Après ce silence trop long je me suis finalement décidé. Ça s’est passé en soirée, au mois d’août, alors que je regardait la mer depuis la terrasse de mon appartement avec la lune qui montait dans la nuit de Carboneras.

  • Maman, je dois t’avouer que  depuis ton départ j’ai tenté à maintes reprises d’écrire, de raconter mais je n’y suis toujours pas arrivé.

Finalement j'avais tout compris. Pour y arriver il me fallait écrire à une personne qui saurait me lire. Avec les reflets de la lune sur la mer je me suis même surpris à lui dire :

  •  Sans ta mémoire, sans ton regard lucide sur  la vie qui vit au fond de ma mémoire je ne trouvais pas les mots et, pire encore, je n’arrivais pas à mettre mes idées en place ou en ordre comme tu le disais si bien.
  • Tu as toujours été une personne ordonnée alors que  moi je suis l’incarnation du désordre. Disons tout de même que je me suis amélioré avec le temps même si tu ne crois pas que ce soit possible. 

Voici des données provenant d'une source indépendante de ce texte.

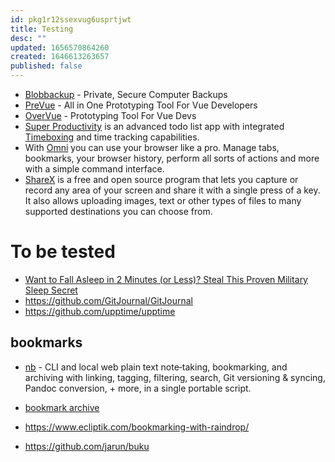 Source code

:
 ```yaml
---
id: pkg1r12ssexvug6usprtjwt
title: Testing
desc: ""
updated: 1656570864260
created: 1646613263657
published: false
---
```


- [Blobbackup](https://blobbackup.com/) - Private, Secure Computer Backups
- [PreVue](https://github.com/open-source-labs/PreVue) - All in One Prototyping Tool For Vue Developers
- [OverVue](https://github.com/open-source-labs/OverVue) - Prototyping Tool For Vue Devs
- [Super Productivity](https://github.com/johannesjo/super-productivity) is an advanced todo list app with integrated [Timeboxing](https://en.wikipedia.org/wiki/Timeboxing) and time tracking capabilities.
- With [Omni](https://github.com/alyssaxuu/omni) you can use your browser like a pro. Manage tabs, bookmarks, your browser history, perform all sorts of actions and more with a simple command interface.
- [ShareX](https://github.com/ShareX/ShareX) is a free and open source program that lets you capture or record any area of your screen and share it with a single press of a key. It also allows uploading images, text or other types of files to many supported destinations you can choose from.

# To be tested

- [Want to Fall Asleep in 2 Minutes (or Less)? Steal This Proven Military Sleep Secret](https://betterhumans.pub/how-to-fall-asleep-in-2-minutes-the-military-sleep-method-aafb39abf641)
- https://github.com/GitJournal/GitJournal
- https://github.com/upptime/upptime

## bookmarks

- [nb](https://github.com/xwmx/nb) - CLI and local web plain text note‑taking, bookmarking, and archiving with linking, tagging, filtering, search, Git versioning & syncing, Pandoc conversion, + more, in a single portable script.

- [bookmark archive](https://github.com/ArchiveBox/ArchiveBox/wiki/Usage#Import-list-of-links-from-browser-history)

- https://www.ecliptik.com/bookmarking-with-raindrop/
- https://github.com/jarun/buku
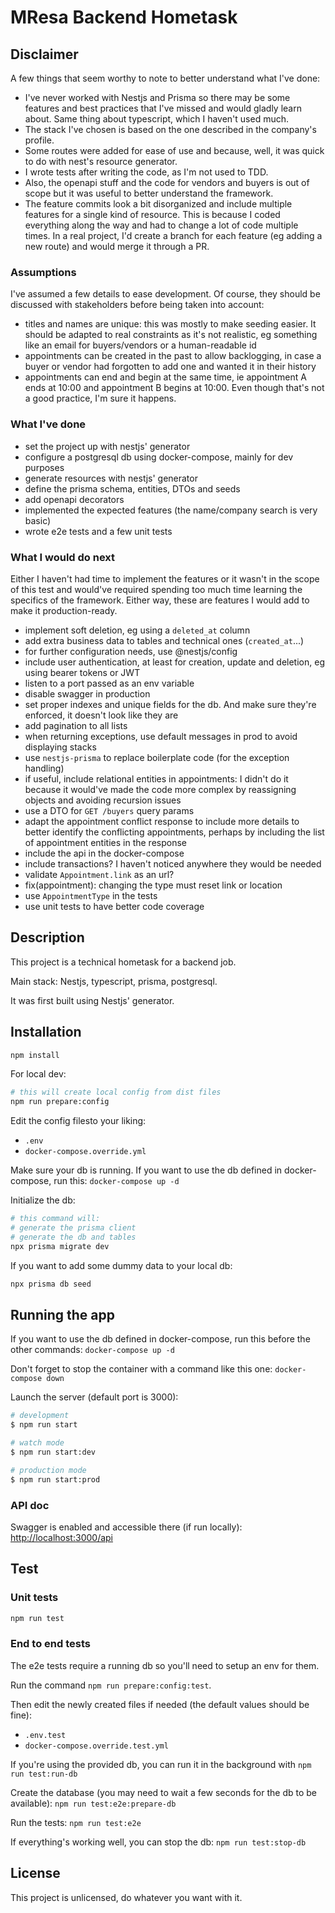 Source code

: # MResa Backend Hometask

## Disclaimer

A few things that seem worthy to note to better understand what I've done:

- I've never worked with Nestjs and Prisma so there may be some features and best practices that I've missed and would gladly learn about. Same thing about typescript, which I haven't used much.
- The stack I've chosen is based on the one described in the company's profile.
- Some routes were added for ease of use and because, well, it was quick to do with nest's resource generator.
- I wrote tests after writing the code, as I'm not used to TDD.
- Also, the openapi stuff and the code for vendors and buyers is out of scope but it was useful to better understand the framework.
- The feature commits look a bit disorganized and include multiple features for a single kind of resource. This is because I coded everything along the way and had to change a lot of code multiple times. In a real project, I'd create a branch for each feature (eg adding a new route) and would merge it through a PR.

### Assumptions

I've assumed a few details to ease development. Of course, they should be discussed with stakeholders before being taken into account:

- titles and names are unique: this was mostly to make seeding easier. It should be adapted to real constraints as it's not realistic, eg something like an email for buyers/vendors or a human-readable id
- appointments can be created in the past to allow backlogging, in case a buyer or vendor had forgotten to add one and wanted it in their history
- appointments can end and begin at the same time, ie appointment A ends at 10:00 and appointment B begins at 10:00. Even though that's not a good practice, I'm sure it happens.

### What I've done

- set the project up with nestjs' generator
- configure a postgresql db using docker-compose, mainly for dev purposes
- generate resources with nestjs' generator
- define the prisma schema, entities, DTOs and seeds
- add openapi decorators
- implemented the expected features (the name/company search is very basic)
- wrote e2e tests and a few unit tests

### What I would do next

Either I haven't had time to implement the features or it wasn't in the scope of this test and would've required spending too much time learning the specifics of the framework. Either way, these are features I would add to make it production-ready.

- implement soft deletion, eg using a `deleted_at` column
- add extra business data to tables and technical ones (`created_at`...)
- for further configuration needs, use @nestjs/config
- include user authentication, at least for creation, update and deletion, eg using bearer tokens or JWT
- listen to a port passed as an env variable
- disable swagger in production
- set proper indexes and unique fields for the db. And make sure they're enforced, it doesn't look like they are
- add pagination to all lists
- when returning exceptions, use default messages in prod to avoid displaying stacks
- use `nestjs-prisma` to replace boilerplate code (for the exception handling)
- if useful, include relational entities in appointments: I didn't do it because it would've made the code more complex by reassigning objects and avoiding recursion issues
- use a DTO for `GET /buyers` query params
- adapt the appointment conflict response to include more details to better identify the conflicting appointments, perhaps by including the list of appointment entities in the response
- include the api in the docker-compose
- include transactions? I haven't noticed anywhere they would be needed
- validate `Appointment.link` as an url?
- fix(appointment): changing the type must reset link or location
- use `AppointmentType` in the tests
- use unit tests to have better code coverage

## Description

This project is a technical hometask for a backend job.

Main stack: Nestjs, typescript, prisma, postgresql.

It was first built using Nestjs' generator.

## Installation

```bash
npm install
```

For local dev:

```bash
# this will create local config from dist files
npm run prepare:config
```

Edit the config filesto your liking:

- `.env`
- `docker-compose.override.yml`

Make sure your db is running. If you want to use the db defined in docker-compose, run this: `docker-compose up -d`

Initialize the db:

```bash
# this command will:
# generate the prisma client
# generate the db and tables
npx prisma migrate dev
```

If you want to add some dummy data to your local db:

```bash
npx prisma db seed
```

## Running the app

If you want to use the db defined in docker-compose, run this before the other commands: `docker-compose up -d`

Don't forget to stop the container with a command like this one: `docker-compose down`

Launch the server (default port is 3000):

```bash
# development
$ npm run start

# watch mode
$ npm run start:dev

# production mode
$ npm run start:prod
```

### API doc

Swagger is enabled and accessible there (if run locally): <http://localhost:3000/api>

## Test

### Unit tests

```bash
npm run test
```

### End to end tests

The e2e tests require a running db so you'll need to setup an env for them.

Run the command `npm run prepare:config:test`.

Then edit the newly created files if needed (the default values should be fine):

- `.env.test`
- `docker-compose.override.test.yml`

If you're using the provided db, you can run it in the background with `npm run test:run-db`

Create the database (you may need to wait a few seconds for the db to be available): `npm run test:e2e:prepare-db`

Run the tests: `npm run test:e2e`

If everything's working well, you can stop the db: `npm run test:stop-db`

## License

This project is unlicensed, do whatever you want with it.
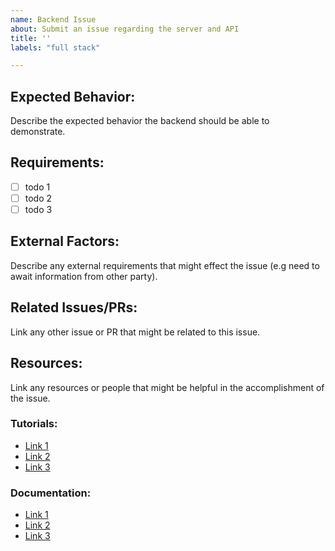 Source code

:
 ```yaml
---
name: Backend Issue
about: Submit an issue regarding the server and API
title: ''
labels: "full stack"

---
```


## **Expected Behavior:**

Describe the expected behavior the backend should be able to demonstrate.

## **Requirements:**

- [ ] todo 1
- [ ] todo 2
- [ ] todo 3

## **External Factors:**

Describe any external requirements that might effect the issue (e.g need to await information from other party).

## **Related Issues/PRs:**

Link any other issue or PR that might be related to this issue.

## **Resources:**

Link any resources or people that might be helpful in the accomplishment of the issue.

### **Tutorials:**

- [Link 1]()
- [Link 2]()
- [Link 3]()

### **Documentation:**

- [Link 1]()
- [Link 2]()
- [Link 3]()
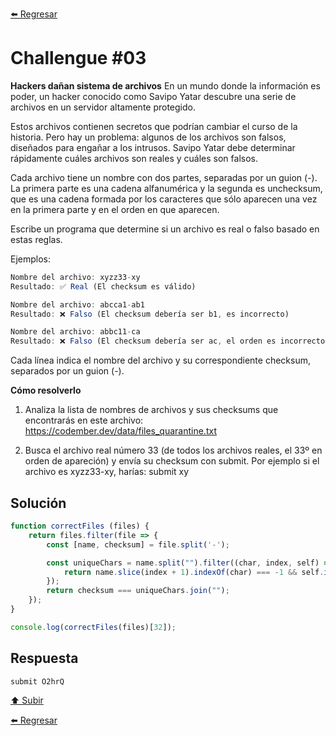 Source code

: [⬅️ Regresar](https://github.com/cosmoart/codember)

# Challengue #03

**Hackers dañan sistema de archivos**
En un mundo donde la información es poder, un hacker conocido como Savipo Yatar descubre una serie de archivos en un servidor altamente protegido.

Estos archivos contienen secretos que podrían cambiar el curso de la historia. Pero hay un problema: algunos de los archivos son falsos, diseñados para engañar a los intrusos. Savipo Yatar debe determinar rápidamente cuáles archivos son reales y cuáles son falsos.

Cada archivo tiene un nombre con dos partes, separadas por un guion (-). La primera parte es una cadena alfanumérica y la segunda es unchecksum, que es una cadena formada por los caracteres que sólo aparecen una vez en la primera parte y en el orden en que aparecen.

Escribe un programa que determine si un archivo es real o falso basado en estas reglas.

Ejemplos:

```js
Nombre del archivo: xyzz33-xy
Resultado: ✅ Real (El checksum es válido)

Nombre del archivo: abcca1-ab1
Resultado: ❌ Falso (El checksum debería ser b1, es incorrecto)

Nombre del archivo: abbc11-ca
Resultado: ❌ Falso (El checksum debería ser ac, el orden es incorrecto)
```

Cada línea indica el nombre del archivo y su correspondiente checksum, separados por un guion (-).

**Cómo resolverlo**
1. Analiza la lista de nombres de archivos y sus checksums que encontrarás en este archivo: https://codember.dev/data/files_quarantine.txt

2. Busca el archivo real número 33 (de todos los archivos reales, el 33º en orden de apareción) y envía su checksum con submit. Por ejemplo si el archivo es xyzz33-xy, harías:
submit xy

## Solución

```js
function correctFiles (files) {
	return files.filter(file => {
		const [name, checksum] = file.split('-');

		const uniqueChars = name.split("").filter((char, index, self) => {
			return name.slice(index + 1).indexOf(char) === -1 && self.indexOf(char) === index;
		});
		return checksum === uniqueChars.join("");
	});
}

console.log(correctFiles(files)[32]);
```

## Respuesta

```bash
submit O2hrQ
```

[⬆️ Subir](#challengue-04)

[⬅️ Regresar](https://github.com/cosmoart/codember)

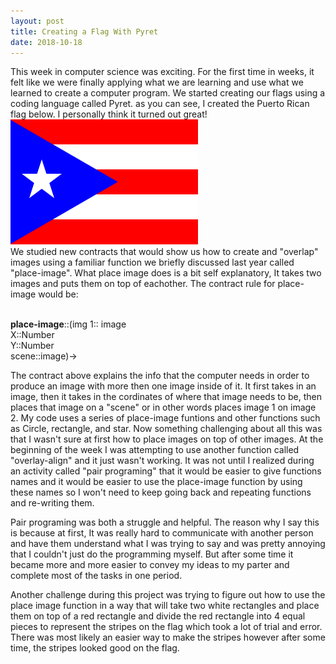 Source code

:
 ```yaml
---
layout: post
title: Creating a Flag With Pyret
date: 2018-10-18
---
```


This week in computer science was exciting. For the first time in weeks, it felt like we were finally applying what we are learning and use what we learned to create a computer program. We started creating our flags using a coding language called Pyret. as you can see, I created the Puerto Rican flag below. I personally think it turned out great!
<br/>
![My Flag](/images/FLAG.png)
<br/>
We studied new contracts that would show us how to create and "overlap" images using a familiar function we briefly discussed last year called "place-image". What place image does is a bit self explanatory, It takes two images and puts them on top of eachother. The contract rule for place-image would be:

<br/>
<strong>place-image</strong>::(img 1:: image
  <br/>
  X::Number
  <br/>
  Y::Number
  <br/>
  scene::image)->
  <br/>
  
The contract above explains the info that the computer needs in order to produce an image with more then one image inside of it. It first takes in an image, then it takes in the cordinates of where that image needs to be, then places that image on a "scene" or in other words places image 1 on image 2. My code uses a series of place-image funtions and other functions such as Circle, rectangle, and star. Now something challenging about all this was that I wasn't sure at first how to place images on top of other images. At the beginning of the week I was attempting to use another function called "overlay-align" and it just wasn't working. It was not until I realized during an activity called "pair programing" that it would be easier to give functions names and it would be easier to use the place-image function by using these names so I won't need to keep going back and repeating functions and re-writing them. 

Pair programing was both a struggle and helpful. The reason why I say this is because at first, It was really hard to communicate with another person and have them understand what I was trying to say and was pretty annoying that I couldn't just do the programming myself. But after some time it became more and more easier to convey my ideas to my parter and complete most of the tasks in one period.

Another challenge during this project was trying to figure out how to use the place image function in a way that will take two white rectangles and place them on top of a red rectangle and divide the red rectangle into 4 equal pieces to represent the stripes on the flag which took a lot of trial and error. There was most likely an easier way to make the stripes however after some time, the stripes looked good on the flag.





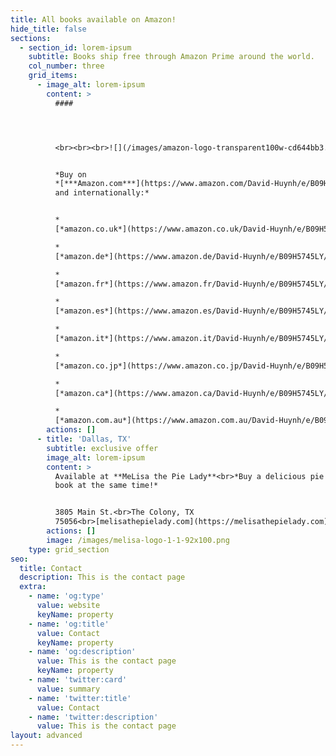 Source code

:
```yaml
---
title: All books available on Amazon!
hide_title: false
sections:
  - section_id: lorem-ipsum
    subtitle: Books ship free through Amazon Prime around the world.
    col_number: three
    grid_items:
      - image_alt: lorem-ipsum
        content: >
          ####




          <br><br><br>![](/images/amazon-logo-transparent100w-cd644bb3.png)


          *Buy on
          *[***Amazon.com***](https://www.amazon.com/David-Huynh/e/B09H5745LY/ref=dp_byline_cont_book\_1)*
          and internationally:*


          *  
          [*amazon.co.uk*](https://www.amazon.co.uk/David-Huynh/e/B09H5745LY/ref=dp_byline_cont_book\_1)

          *  
          [*amazon.de*](https://www.amazon.de/David-Huynh/e/B09H5745LY/ref=dp_byline_cont_book\_1)

          *  
          [*amazon.fr*](https://www.amazon.fr/David-Huynh/e/B09H5745LY/ref=dp_byline_cont_book\_1)

          *  
          [*amazon.es*](https://www.amazon.es/David-Huynh/e/B09H5745LY/ref=dp_byline_cont_book\_1)

          *  
          [*amazon.it*](https://www.amazon.it/David-Huynh/e/B09H5745LY/ref=dp_byline_cont_book\_1)

          *  
          [*amazon.co.jp*](https://www.amazon.co.jp/David-Huynh/e/B09H5745LY/ref=dp_byline_cont_book\_1)

          *  
          [*amazon.ca*](https://www.amazon.ca/David-Huynh/e/B09H5745LY/ref=dp_byline_cont_book\_1)

          *  
          [*amazon.com.au*](https://www.amazon.com.au/David-Huynh/e/B09H5745LY/ref=dp_byline_cont_book\_1)
        actions: []
      - title: 'Dallas, TX'
        subtitle: exclusive offer
        image_alt: lorem-ipsum
        content: >
          Available at **MeLisa the Pie Lady**<br>*Buy a delicious pie and a
          book at the same time!*


          3805 Main St.<br>The Colony, TX
          75056<br>[melisathepielady.com](https://melisathepielady.com)
        actions: []
        image: /images/melisa-logo-1-1-92x100.png
    type: grid_section
seo:
  title: Contact
  description: This is the contact page
  extra:
    - name: 'og:type'
      value: website
      keyName: property
    - name: 'og:title'
      value: Contact
      keyName: property
    - name: 'og:description'
      value: This is the contact page
      keyName: property
    - name: 'twitter:card'
      value: summary
    - name: 'twitter:title'
      value: Contact
    - name: 'twitter:description'
      value: This is the contact page
layout: advanced
---
```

En fait, je ne sais pas trop ce qui sortira de tout ça. Je n'ai jamais voulu faire dans le style biographique mais de quoi peut-on s’inspirer si ce n’est de notre vie, de nos préoccupations et surtout de nos passions.

J'ai bien eu plusieurs idées au cours des dernières années dont l’une qui m’a longtemps harcelé avec un titre évocateur : « L’histoire d’un père orphelin! ». Mais seulement évoquer ce titre que j'ai dans la tête depuis quelques décennies me ramène inexorablement à mon histoire de père déchu et oublié. Je sais que si j'aborde cette histoire la souffrance se fera persistante. Je sais que jamais je ne pourrai y échapper.

Vivre avec mes racines...

C’est d’ailleurs la raison pour laquelle j'ai retenu cette merveilleuse phrase d’Albert Camus qu’on retrouve d’entrée de jeu au moment de me lancer définitivement dans l’opération. J'ai eu d’autres idées mais sans jamais trouver la forme voulue pour transformer ça en mots, phrases et paragraphes.

Finalement poursuivre mes conversations avec ma mère m'a semblé la meilleure idée même si je ne sais trop où tout ça me conduira. Il me faudra mettre de l’ordre dans mes idées et surtout trouver un agencement pour que tout ça se tienne et ait un peu de cohérence.

Néanmoins, l’idée de reprendre ces conversations avec ma mère comme public m'inspire confiance. Nous l'avons fait si souvent via le réseau Internet depuis mon départ du Québec il y a plus de vingt ans. Il m'arrive d’ailleurs de me demander si j'aurais pu survivre à l’éloignement de ma proche famille et des amis sans cet outil universel, simple et convivial.